Start of The data

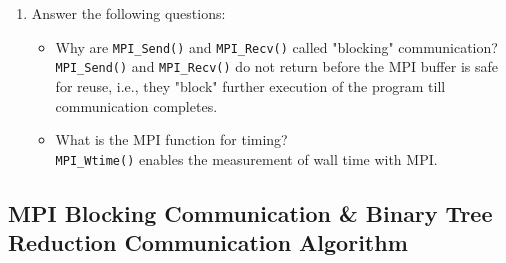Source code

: \documentclass[12pt]{article}
\begin{document}
\begin{enumerate}
    \item Answer the following questions:
    \begin{itemize}
        \item Why are \texttt{MPI\_Send()} and \texttt{MPI\_Recv()} called "blocking" communication?\\
         \texttt{MPI\_Send()} and \texttt{MPI\_Recv()} do not return before the MPI buffer is safe for reuse, i.e., they "block" further execution of the program till communication completes.
        \item What is the MPI function for timing?\\
        \texttt{MPI\_Wtime()} enables the measurement of wall time with MPI.
    \end{itemize}
\end{enumerate}

\subsection{MPI Blocking Communication \& Binary Tree Reduction Communication Algorithm}
\end{document}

End of The data

» Activity
Repeat the records exactly, without the pictures.

» Finished exercise
Source code

: \documentclass[12pt]{article}
\begin{document}
\begin{enumerate}
    \item Answer the following questions:
    \begin{itemize}
        \item Why are \texttt{MPI\_Send()} and \texttt{MPI\_Recv()} called "blocking" communication?\\
         \texttt{MPI\_Send()} and \texttt{MPI\_Recv()} do not return before the MPI buffer is safe for reuse, i.e., they "block" further execution of the program till communication completes.
        \item What is the MPI function for timing?\\
        \texttt{MPI\_Wtime()} enables the measurement of wall time with MPI.
    \end{itemize}
\end{enumerate}

\subsection{MPI Blocking Communication \& Binary Tree Reduction Communication Algorithm}
\end{document}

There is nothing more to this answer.